==== INPUT MATERIAL ====

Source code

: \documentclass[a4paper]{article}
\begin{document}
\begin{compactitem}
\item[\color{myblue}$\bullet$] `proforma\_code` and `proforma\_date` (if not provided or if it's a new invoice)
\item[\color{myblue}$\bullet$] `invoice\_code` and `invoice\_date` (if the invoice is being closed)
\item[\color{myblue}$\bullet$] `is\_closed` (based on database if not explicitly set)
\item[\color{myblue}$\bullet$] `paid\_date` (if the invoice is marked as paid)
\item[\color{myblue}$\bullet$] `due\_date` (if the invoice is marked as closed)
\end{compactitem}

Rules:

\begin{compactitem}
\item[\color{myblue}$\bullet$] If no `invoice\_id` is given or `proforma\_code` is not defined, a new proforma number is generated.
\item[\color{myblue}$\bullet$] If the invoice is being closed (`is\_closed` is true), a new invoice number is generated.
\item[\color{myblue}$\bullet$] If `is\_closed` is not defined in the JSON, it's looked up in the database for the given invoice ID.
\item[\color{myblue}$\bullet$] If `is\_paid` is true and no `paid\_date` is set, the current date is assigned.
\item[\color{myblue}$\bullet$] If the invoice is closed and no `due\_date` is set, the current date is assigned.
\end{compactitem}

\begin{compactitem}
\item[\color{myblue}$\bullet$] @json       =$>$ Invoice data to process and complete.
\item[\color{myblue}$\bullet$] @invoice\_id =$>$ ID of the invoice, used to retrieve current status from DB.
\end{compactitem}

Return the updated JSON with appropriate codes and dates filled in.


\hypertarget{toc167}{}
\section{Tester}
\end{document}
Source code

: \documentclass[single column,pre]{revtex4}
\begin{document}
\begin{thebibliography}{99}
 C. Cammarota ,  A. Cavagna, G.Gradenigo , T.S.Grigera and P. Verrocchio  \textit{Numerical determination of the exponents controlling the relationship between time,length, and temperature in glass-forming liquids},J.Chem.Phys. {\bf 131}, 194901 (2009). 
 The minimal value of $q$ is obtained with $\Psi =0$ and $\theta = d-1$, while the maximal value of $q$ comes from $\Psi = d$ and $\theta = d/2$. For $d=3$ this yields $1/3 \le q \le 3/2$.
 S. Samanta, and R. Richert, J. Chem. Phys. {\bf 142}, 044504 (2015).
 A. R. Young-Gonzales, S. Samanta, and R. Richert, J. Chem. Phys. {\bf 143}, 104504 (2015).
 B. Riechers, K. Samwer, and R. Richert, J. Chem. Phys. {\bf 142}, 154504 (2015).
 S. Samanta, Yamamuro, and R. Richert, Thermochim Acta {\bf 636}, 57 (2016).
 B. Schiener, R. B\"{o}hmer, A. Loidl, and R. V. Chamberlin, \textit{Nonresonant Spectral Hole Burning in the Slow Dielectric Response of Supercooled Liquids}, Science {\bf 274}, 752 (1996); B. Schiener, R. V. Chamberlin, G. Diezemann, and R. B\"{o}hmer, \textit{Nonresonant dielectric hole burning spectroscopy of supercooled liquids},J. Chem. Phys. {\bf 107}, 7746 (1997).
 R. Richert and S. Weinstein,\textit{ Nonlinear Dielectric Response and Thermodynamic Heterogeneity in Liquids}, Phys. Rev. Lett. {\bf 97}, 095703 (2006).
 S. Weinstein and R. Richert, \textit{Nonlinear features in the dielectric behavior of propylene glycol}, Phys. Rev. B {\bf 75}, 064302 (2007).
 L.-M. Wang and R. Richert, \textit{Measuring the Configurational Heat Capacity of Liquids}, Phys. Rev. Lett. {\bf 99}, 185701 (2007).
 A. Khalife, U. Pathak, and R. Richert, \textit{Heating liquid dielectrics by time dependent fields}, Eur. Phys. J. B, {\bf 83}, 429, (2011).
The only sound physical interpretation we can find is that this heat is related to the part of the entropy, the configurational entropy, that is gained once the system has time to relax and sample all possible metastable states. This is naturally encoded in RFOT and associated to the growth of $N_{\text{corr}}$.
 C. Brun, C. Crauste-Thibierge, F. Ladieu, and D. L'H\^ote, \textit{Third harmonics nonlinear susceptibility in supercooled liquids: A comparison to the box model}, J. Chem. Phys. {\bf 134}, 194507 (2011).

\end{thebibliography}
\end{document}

====

EXERCISE REQUIREMENTS :: Everything from the line with "process and complete." through the line with "S. Samanta, Yamamuro, and" should be written out exactly as it appears above, end lines included, and nothing outside that range.

SOLUTION FOR THIS PROBLEM ::
\item[\color{myblue}$\bullet$] @json       =$>$ Invoice data to process and complete.
\item[\color{myblue}$\bullet$] @invoice\_id =$>$ ID of the invoice, used to retrieve current status from DB.
\end{compactitem}

Return the updated JSON with appropriate codes and dates filled in.


\hypertarget{toc167}{}
\section{Tester}
\end{document}
Source code

: \documentclass[single column,pre]{revtex4}
\begin{document}
\begin{thebibliography}{99}
 C. Cammarota ,  A. Cavagna, G.Gradenigo , T.S.Grigera and P. Verrocchio  \textit{Numerical determination of the exponents controlling the relationship between time,length, and temperature in glass-forming liquids},J.Chem.Phys. {\bf 131}, 194901 (2009). 
 The minimal value of $q$ is obtained with $\Psi =0$ and $\theta = d-1$, while the maximal value of $q$ comes from $\Psi = d$ and $\theta = d/2$. For $d=3$ this yields $1/3 \le q \le 3/2$.
 S. Samanta, and R. Richert, J. Chem. Phys. {\bf 142}, 044504 (2015).
 A. R. Young-Gonzales, S. Samanta, and R. Richert, J. Chem. Phys. {\bf 143}, 104504 (2015).
 B. Riechers, K. Samwer, and R. Richert, J. Chem. Phys. {\bf 142}, 154504 (2015).
 S. Samanta, Yamamuro, and R. Richert, Thermochim Acta {\bf 636}, 57 (2016).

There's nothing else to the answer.